─── Given records

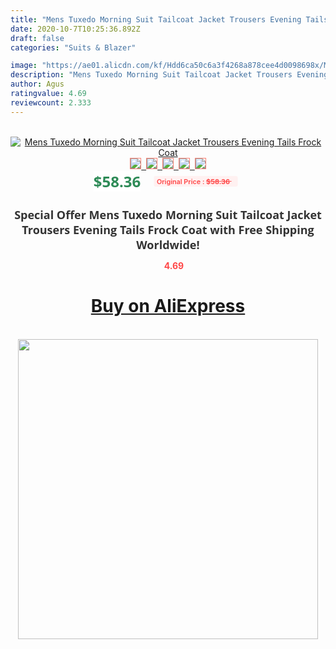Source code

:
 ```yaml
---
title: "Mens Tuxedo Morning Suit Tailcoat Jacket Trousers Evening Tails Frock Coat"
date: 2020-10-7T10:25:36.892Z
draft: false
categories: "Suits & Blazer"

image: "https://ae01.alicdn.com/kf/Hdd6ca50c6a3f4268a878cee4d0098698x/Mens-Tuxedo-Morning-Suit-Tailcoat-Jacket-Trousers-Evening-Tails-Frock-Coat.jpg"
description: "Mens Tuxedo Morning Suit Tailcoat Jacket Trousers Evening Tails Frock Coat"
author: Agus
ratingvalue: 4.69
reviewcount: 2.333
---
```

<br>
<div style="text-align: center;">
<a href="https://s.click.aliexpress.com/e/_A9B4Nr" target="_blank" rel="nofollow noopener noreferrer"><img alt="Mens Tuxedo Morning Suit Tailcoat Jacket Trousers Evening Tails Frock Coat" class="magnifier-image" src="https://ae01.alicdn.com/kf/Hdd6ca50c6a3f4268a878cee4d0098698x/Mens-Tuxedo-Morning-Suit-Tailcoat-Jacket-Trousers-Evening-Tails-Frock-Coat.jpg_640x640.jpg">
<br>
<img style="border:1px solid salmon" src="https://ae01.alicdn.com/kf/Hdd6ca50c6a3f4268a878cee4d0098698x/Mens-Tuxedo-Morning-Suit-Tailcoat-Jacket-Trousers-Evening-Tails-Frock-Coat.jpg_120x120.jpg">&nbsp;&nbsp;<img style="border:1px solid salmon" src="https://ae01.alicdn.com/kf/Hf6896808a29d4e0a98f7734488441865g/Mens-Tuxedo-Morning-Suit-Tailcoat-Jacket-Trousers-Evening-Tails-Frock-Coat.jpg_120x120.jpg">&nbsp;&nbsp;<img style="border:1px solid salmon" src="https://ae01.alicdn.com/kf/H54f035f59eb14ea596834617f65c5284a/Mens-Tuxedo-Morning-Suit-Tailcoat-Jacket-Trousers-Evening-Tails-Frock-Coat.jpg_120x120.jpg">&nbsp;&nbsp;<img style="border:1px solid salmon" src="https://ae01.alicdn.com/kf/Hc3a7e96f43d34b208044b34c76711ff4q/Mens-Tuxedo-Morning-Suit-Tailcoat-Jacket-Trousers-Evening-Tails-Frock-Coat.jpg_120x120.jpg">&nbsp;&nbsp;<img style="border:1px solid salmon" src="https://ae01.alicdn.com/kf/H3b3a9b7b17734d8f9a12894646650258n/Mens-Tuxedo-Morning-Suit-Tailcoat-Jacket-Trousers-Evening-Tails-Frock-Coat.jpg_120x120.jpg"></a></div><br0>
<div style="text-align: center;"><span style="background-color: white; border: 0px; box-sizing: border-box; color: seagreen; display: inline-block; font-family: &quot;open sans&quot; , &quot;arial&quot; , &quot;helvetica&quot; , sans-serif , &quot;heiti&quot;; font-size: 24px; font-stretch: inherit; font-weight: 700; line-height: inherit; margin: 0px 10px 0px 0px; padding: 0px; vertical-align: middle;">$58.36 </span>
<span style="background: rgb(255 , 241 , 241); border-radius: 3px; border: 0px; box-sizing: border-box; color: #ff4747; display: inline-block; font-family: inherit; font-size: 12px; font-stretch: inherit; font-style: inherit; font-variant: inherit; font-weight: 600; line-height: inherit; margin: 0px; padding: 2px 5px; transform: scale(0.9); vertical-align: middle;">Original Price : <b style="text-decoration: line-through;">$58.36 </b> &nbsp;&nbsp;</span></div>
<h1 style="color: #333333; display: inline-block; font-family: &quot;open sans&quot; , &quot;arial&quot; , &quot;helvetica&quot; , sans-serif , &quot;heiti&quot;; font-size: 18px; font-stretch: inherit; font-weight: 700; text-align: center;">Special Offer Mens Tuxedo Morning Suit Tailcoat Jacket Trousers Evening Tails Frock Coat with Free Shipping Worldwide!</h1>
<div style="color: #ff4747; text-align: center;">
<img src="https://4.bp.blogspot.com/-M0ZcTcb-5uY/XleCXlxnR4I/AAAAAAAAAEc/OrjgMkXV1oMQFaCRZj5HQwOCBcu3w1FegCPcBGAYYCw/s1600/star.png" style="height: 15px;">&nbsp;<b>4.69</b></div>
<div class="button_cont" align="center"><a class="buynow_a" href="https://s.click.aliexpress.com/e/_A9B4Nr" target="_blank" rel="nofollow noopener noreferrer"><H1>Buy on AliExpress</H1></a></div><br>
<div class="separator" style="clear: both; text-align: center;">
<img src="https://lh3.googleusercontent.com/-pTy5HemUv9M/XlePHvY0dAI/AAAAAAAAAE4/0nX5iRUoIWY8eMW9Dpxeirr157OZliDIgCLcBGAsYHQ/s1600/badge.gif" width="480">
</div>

──────
─── Given records

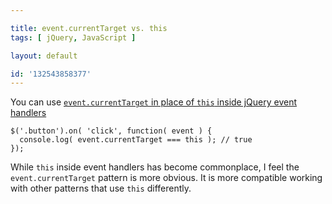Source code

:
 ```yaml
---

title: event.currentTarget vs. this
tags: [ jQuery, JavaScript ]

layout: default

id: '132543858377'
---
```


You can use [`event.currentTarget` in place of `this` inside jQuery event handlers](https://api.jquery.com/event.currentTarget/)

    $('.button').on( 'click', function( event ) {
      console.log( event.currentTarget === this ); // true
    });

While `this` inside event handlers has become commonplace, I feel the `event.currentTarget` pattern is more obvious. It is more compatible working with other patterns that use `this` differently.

──────

◆ What needs to be done ◆
When a line in the data contains the string "with", copy that line.

◆ Exercise output ◆
<h1 style="color: #333333; display: inline-block; font-family: &quot;open sans&quot; , &quot;arial&quot; , &quot;helvetica&quot; , sans-serif , &quot;heiti&quot;; font-size: 18px; font-stretch: inherit; font-weight: 700; text-align: center;">Special Offer Mens Tuxedo Morning Suit Tailcoat Jacket Trousers Evening Tails Frock Coat with Free Shipping Worldwide!</h1>
While `this` inside event handlers has become commonplace, I feel the `event.currentTarget` pattern is more obvious. It is more compatible working with other patterns that use `this` differently.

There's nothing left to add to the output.